A financial plan that only considers saving and investing may look perfect on paper, but can easily derail and become worthless if any of the following life events occur:
- You die prematurely or become disabled before having saved enough to secure your family’s future needs.
- You live longer than the plan assumed you would.
- Your home is destroyed by a natural disaster or your automobile is totaled in an accident.
- A significant legal judgment is brought against you.
- You end up spending more and/or saving less than the plan assumed.
A truly integrated financial life plan considers these types of risks and mitigates them through lifestyle decisions and the proper use of insurance.
Life insurance and long-term disability insurance can provide protection for your family and ensure the success of your financial plan in the event of disability or premature death. A healthy lifestyle will not only reduce the likelihood of such events occurring in the first place but also make the purchase of life and disability insurance less expensive.
The flip side of premature death or disability is the “risk" that you end up living longer than planned for and don’t have enough money for those extra years. The average 65-year-old is expected to live until age 85, however, one in ten is likely to live past age 95. With a married couple, the likelihood that at least one of them will live past 95 is even greater. The uncertainty of how long you will live can be managed by planning to have an adequate safety margin of assets beyond a reasonable life expectancy and/or using income annuities that will make monthly payments until your death, no matter how long you live. One of the best annuities available is Social Security because its payments are inflation-adjusted and backed by the US Government. Further, making the decision to defer your benefits until age 70 increases the monthly benefit significantly and is one of the best hedges currently available for longevity protection.

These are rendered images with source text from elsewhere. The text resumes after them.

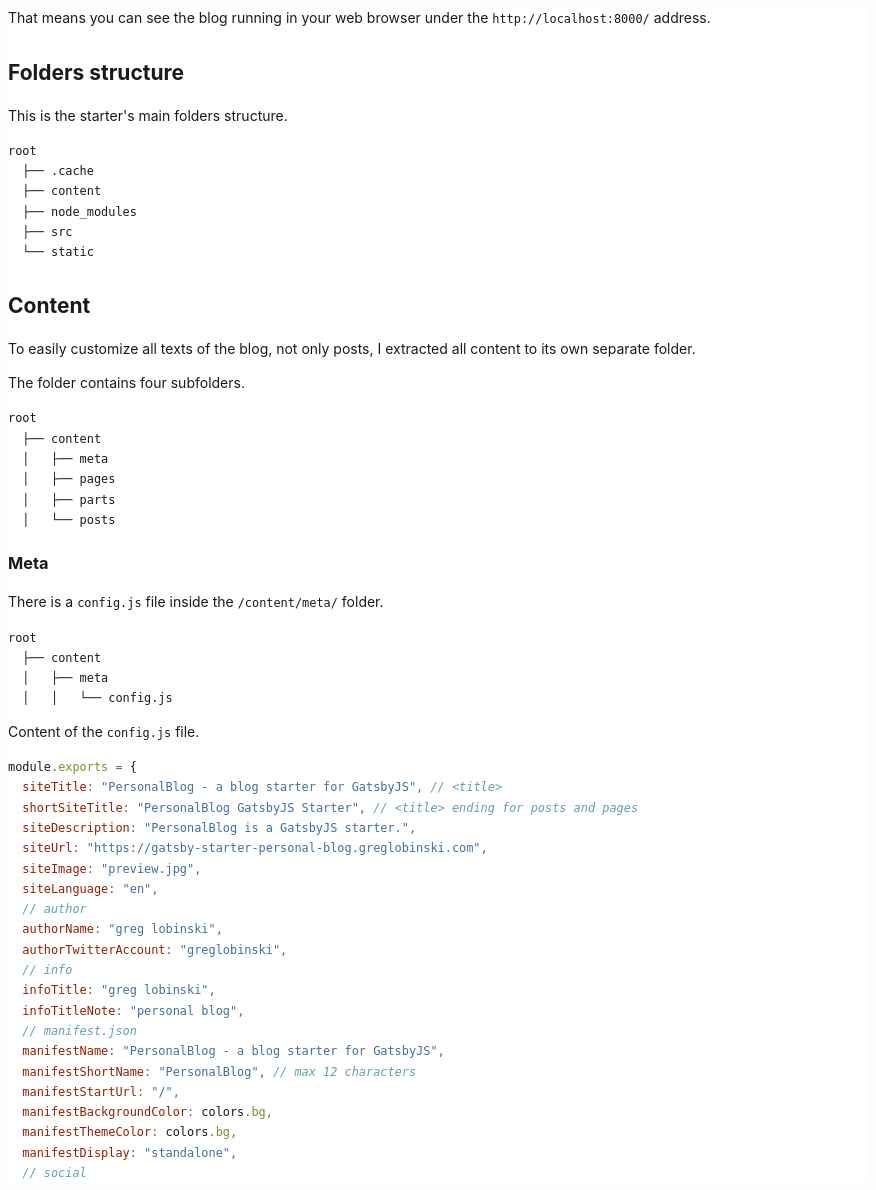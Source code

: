 That means you can see the blog running in your web browser under the `http://localhost:8000/` address.

## Folders structure

This is the starter's main folders structure.

```bash
root
  ├── .cache
  ├── content
  ├── node_modules
  ├── src
  └── static
```

## Content

To easily customize all texts of the blog, not only posts, I extracted all content to its own separate folder.

The folder contains four subfolders.

```bash
root
  ├── content
  │   ├── meta
  │   ├── pages
  │   ├── parts
  │   └── posts
```

### Meta

There is a `config.js` file inside the `/content/meta/` folder.

```bash
root
  ├── content
  │   ├── meta
  │   │   └── config.js
```

Content of the `config.js` file.

```javascript
module.exports = {
  siteTitle: "PersonalBlog - a blog starter for GatsbyJS", // <title>
  shortSiteTitle: "PersonalBlog GatsbyJS Starter", // <title> ending for posts and pages
  siteDescription: "PersonalBlog is a GatsbyJS starter.",
  siteUrl: "https://gatsby-starter-personal-blog.greglobinski.com",
  siteImage: "preview.jpg",
  siteLanguage: "en",
  // author
  authorName: "greg lobinski",
  authorTwitterAccount: "greglobinski",
  // info
  infoTitle: "greg lobinski",
  infoTitleNote: "personal blog",
  // manifest.json
  manifestName: "PersonalBlog - a blog starter for GatsbyJS",
  manifestShortName: "PersonalBlog", // max 12 characters
  manifestStartUrl: "/",
  manifestBackgroundColor: colors.bg,
  manifestThemeColor: colors.bg,
  manifestDisplay: "standalone",
  // social
```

Your home and automobiles are likely some of your most valuable assets, but can also be the source of significant liability. Periodically reviewing your auto, home, and umbrella policies to ensure you have adequate property and liability coverage helps prevent your wealth from being devastated by a natural disaster, accidents, and legal claims against you.
One of the biggest lifestyle risks to your plan is spending too much or saving too little. While this risk cannot be mitigated with insurance, in can be effectively managed with awareness and a bit of discipline. Tracking your spending using a tool that automatically captures credit card and checking account transactions (like the one we provide to all clients as part of their planning dashboard) is an easy way to both capture expenses in the aggregate, but also dive into the detail when necessary. Think of it as maintaining your situational awareness, like you do while driving your car by scanning your mirrors and looking out the windshield.
Another way to manage your big picture spending and savings is to update your financial life plan regularly so that you know whether you're on track, ahead of schedule, or falling behind. This is akin to looking at your GPS for traffic updates, estimated time en route, and estimated time of arrival. This information will help you make informed decisions about whether an adjustment needs to be made to your savings rate, investment portfolio, or goals. The earlier an adjustment is identified and implemented, the smaller it will need to be to bring you back on course.
While all of these lifestyle risks have the potential to be devastating, they don’t have to be and can be controlled with proper planning. In fact, they are the risks that are most within your control. By living well within your means, getting the proper insurance, and regularly updating your plan, you can be successful even when unexpected life events occur.